▸ PROBLEM TO SOLVE
Could you write out, exactly, every line from the top of the data through the line holding "##### Adopter 1 - Information Technology"? Omit the pictures.

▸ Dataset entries
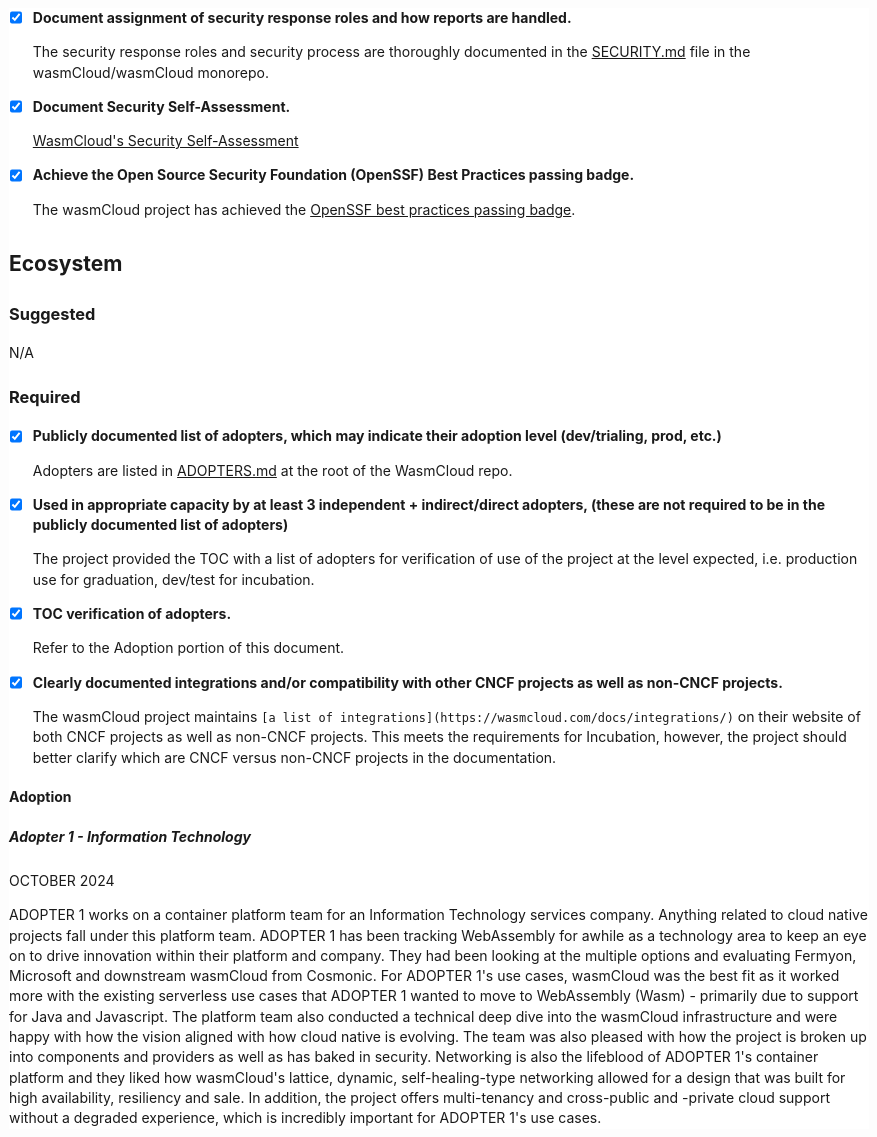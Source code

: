 - [x] **Document assignment of security response roles and how reports are handled.**

  The security response roles and security process are thoroughly documented in the [SECURITY.md](https://github.com/wasmCloud/wasmCloud/blob/main/SECURITY.md) file in the wasmCloud/wasmCloud monorepo.

- [x] **Document Security Self-Assessment.**

  [WasmCloud's Security Self-Assessment](https://github.com/cncf/tag-security/blob/67039eb2f63e60d5f82911d2a6197c86a3fa9545/community/assessments/projects/wasmcloud/self-assessment.md)

- [x] **Achieve the Open Source Security Foundation (OpenSSF) Best Practices passing badge.**

  The wasmCloud project has achieved the [OpenSSF best practices passing badge](https://www.bestpractices.dev/en/projects/6363).

## Ecosystem

### Suggested

N/A

### Required

- [x] **Publicly documented list of adopters, which may indicate their adoption level (dev/trialing, prod, etc.)**

  Adopters are listed in [ADOPTERS.md](https://github.com/wasmCloud/wasmCloud/blob/e56ef1246475372803269be008babe7725c03733/ADOPTERS.md) at the root of the WasmCloud repo.

- [x] **Used in appropriate capacity by at least 3 independent + indirect/direct adopters, (these are not required to be in the publicly documented list of adopters)**

  The project provided the TOC with a list of adopters for verification of use of the project at the level expected, i.e. production use for graduation, dev/test for incubation.

- [x] **TOC verification of adopters.**

  Refer to the Adoption portion of this document.

- [x] **Clearly documented integrations and/or compatibility with other CNCF projects as well as non-CNCF projects.**

  The wasmCloud project maintains `[a list of integrations](https://wasmcloud.com/docs/integrations/)` on their website of both CNCF projects as well as non-CNCF projects. This meets the requirements for Incubation, however, the project should better clarify which are CNCF versus non-CNCF projects in the documentation.

#### Adoption

##### Adopter 1 - Information Technology

OCTOBER 2024

ADOPTER 1 works on a container platform team for an Information Technology services company. Anything related to cloud native projects fall under this platform team. ADOPTER 1 has been tracking WebAssembly for awhile as a technology area to keep an eye on to drive innovation within their platform and company. They had been looking at the multiple options and evaluating Fermyon, Microsoft and downstream wasmCloud from Cosmonic. For ADOPTER 1's use cases, wasmCloud was the best fit as it worked more with the existing serverless use cases that ADOPTER 1 wanted to move to WebAssembly (Wasm) - primarily due to support for Java and Javascript. The platform team also conducted a technical deep dive into the wasmCloud infrastructure and were happy with how the vision aligned with how cloud native is evolving. The team was also pleased with how the project is broken up into components and providers as well as has baked in security. Networking is also the lifeblood of ADOPTER 1's container platform and they liked how wasmCloud's lattice, dynamic, self-healing-type networking allowed for a design that was built for high availability, resiliency and sale. In addition, the project offers multi-tenancy and cross-public and -private cloud support without a degraded experience, which is incredibly important for ADOPTER 1's use cases.
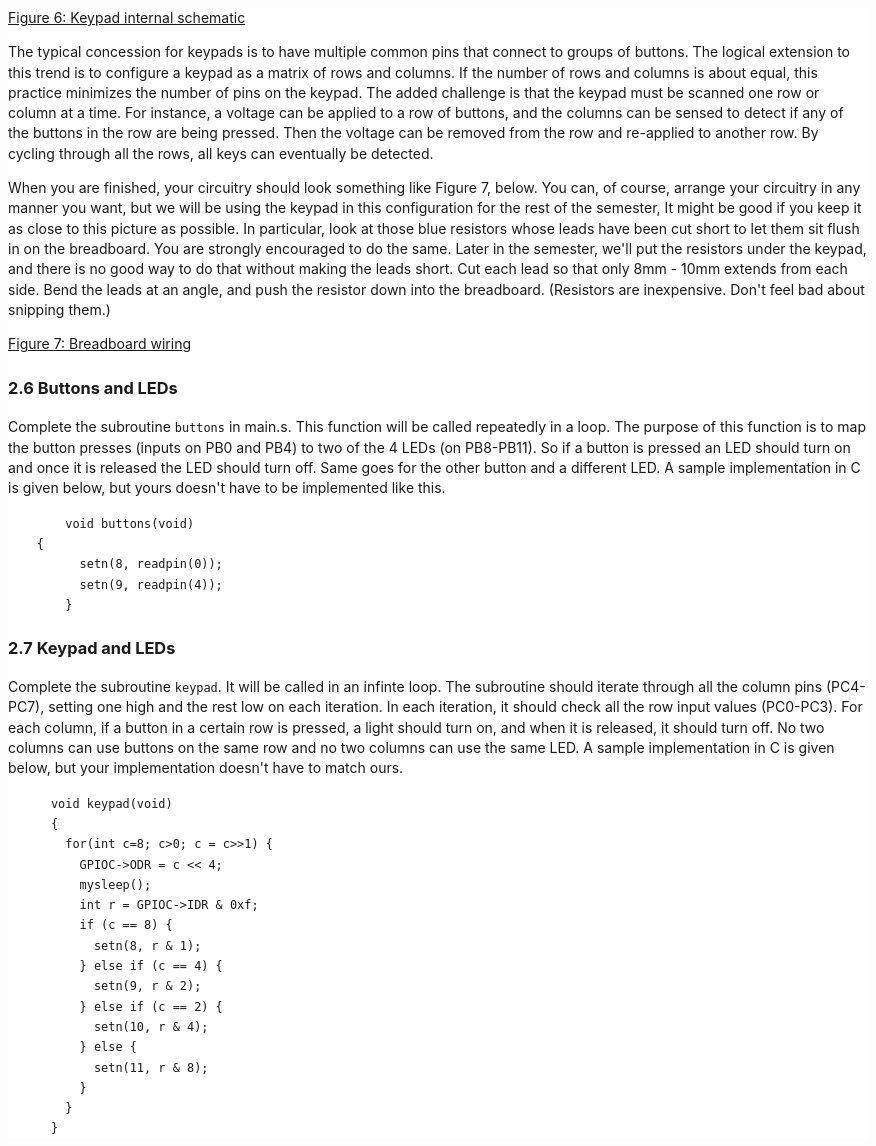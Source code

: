 
[Figure 6: Keypad internal schematic](images/figure6.jpg)  

The typical concession for keypads is to have multiple common pins that connect to groups of buttons. The logical extension to this trend is to configure a keypad as a matrix of rows and columns. If the number of rows and columns is about equal, this practice minimizes the number of pins on the keypad. The added challenge is that the keypad must be scanned one row or column at a time. For instance, a voltage can be applied to a row of buttons, and the columns can be sensed to detect if any of the buttons in the row are being pressed. Then the voltage can be removed from the row and re-applied to another row. By cycling through all the rows, all keys can eventually be detected.

When you are finished, your circuitry should look something like Figure 7, below. You can, of course, arrange your circuitry in any manner you want, but we will be using the keypad in this configuration for the rest of the semester, It might be good if you keep it as close to this picture as possible. In particular, look at those blue resistors whose leads have been cut short to let them sit flush in on the breadboard. You are strongly encouraged to do the same. Later in the semester, we'll put the resistors under the keypad, and there is no good way to do that without making the leads short. Cut each lead so that only 8mm - 10mm extends from each side. Bend the leads at an angle, and push the resistor down into the breadboard. (Resistors are inexpensive. Don't feel bad about snipping them.)


[Figure 7: Breadboard wiring](images/figure7.jpg)
  
### 2.6 Buttons and LEDs
Complete the subroutine `buttons` in main.s. This function will be called repeatedly in a loop. The purpose of this function is to map the button presses (inputs on PB0 and PB4) to two of the 4 LEDs (on PB8-PB11). So if a button is pressed an LED should turn on and once it is released the LED should turn off. Same goes for the other button and a different LED. A sample implementation in C is given below, but yours doesn't have to be implemented like this.
```
        void buttons(void)
	{
          setn(8, readpin(0));
          setn(9, readpin(4));
        }
```

### 2.7 Keypad and LEDs
Complete the subroutine `keypad`. It will be called in an infinte loop. The subroutine should iterate through all the column pins (PC4-PC7), setting one high and the rest low on each iteration. In each iteration, it should check all the row input values (PC0-PC3). For each column, if a button in a certain row is pressed, a light should turn on, and when it is released, it should turn off. No two columns can use buttons on the same row and no two columns can use the same LED. A sample implementation in C is given below, but your implementation doesn't have to match ours.
```
      void keypad(void)
      {
        for(int c=8; c>0; c = c>>1) {
          GPIOC->ODR = c << 4;
          mysleep();
          int r = GPIOC->IDR & 0xf;
          if (c == 8) {
            setn(8, r & 1);
          } else if (c == 4) {
            setn(9, r & 2);
          } else if (c == 2) {
            setn(10, r & 4);
          } else {
            setn(11, r & 8);
          }
        }
      }
```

▸ OUTPUT OF THE TASK
Source code

: - [x] **Document assignment of security response roles and how reports are handled.**

  The security response roles and security process are thoroughly documented in the [SECURITY.md](https://github.com/wasmCloud/wasmCloud/blob/main/SECURITY.md) file in the wasmCloud/wasmCloud monorepo.

- [x] **Document Security Self-Assessment.**

  [WasmCloud's Security Self-Assessment](https://github.com/cncf/tag-security/blob/67039eb2f63e60d5f82911d2a6197c86a3fa9545/community/assessments/projects/wasmcloud/self-assessment.md)

- [x] **Achieve the Open Source Security Foundation (OpenSSF) Best Practices passing badge.**

  The wasmCloud project has achieved the [OpenSSF best practices passing badge](https://www.bestpractices.dev/en/projects/6363).

## Ecosystem

### Suggested

N/A

### Required

- [x] **Publicly documented list of adopters, which may indicate their adoption level (dev/trialing, prod, etc.)**

  Adopters are listed in [ADOPTERS.md](https://github.com/wasmCloud/wasmCloud/blob/e56ef1246475372803269be008babe7725c03733/ADOPTERS.md) at the root of the WasmCloud repo.

- [x] **Used in appropriate capacity by at least 3 independent + indirect/direct adopters, (these are not required to be in the publicly documented list of adopters)**

  The project provided the TOC with a list of adopters for verification of use of the project at the level expected, i.e. production use for graduation, dev/test for incubation.

- [x] **TOC verification of adopters.**

  Refer to the Adoption portion of this document.

- [x] **Clearly documented integrations and/or compatibility with other CNCF projects as well as non-CNCF projects.**

  The wasmCloud project maintains `[a list of integrations](https://wasmcloud.com/docs/integrations/)` on their website of both CNCF projects as well as non-CNCF projects. This meets the requirements for Incubation, however, the project should better clarify which are CNCF versus non-CNCF projects in the documentation.

#### Adoption

##### Adopter 1 - Information Technology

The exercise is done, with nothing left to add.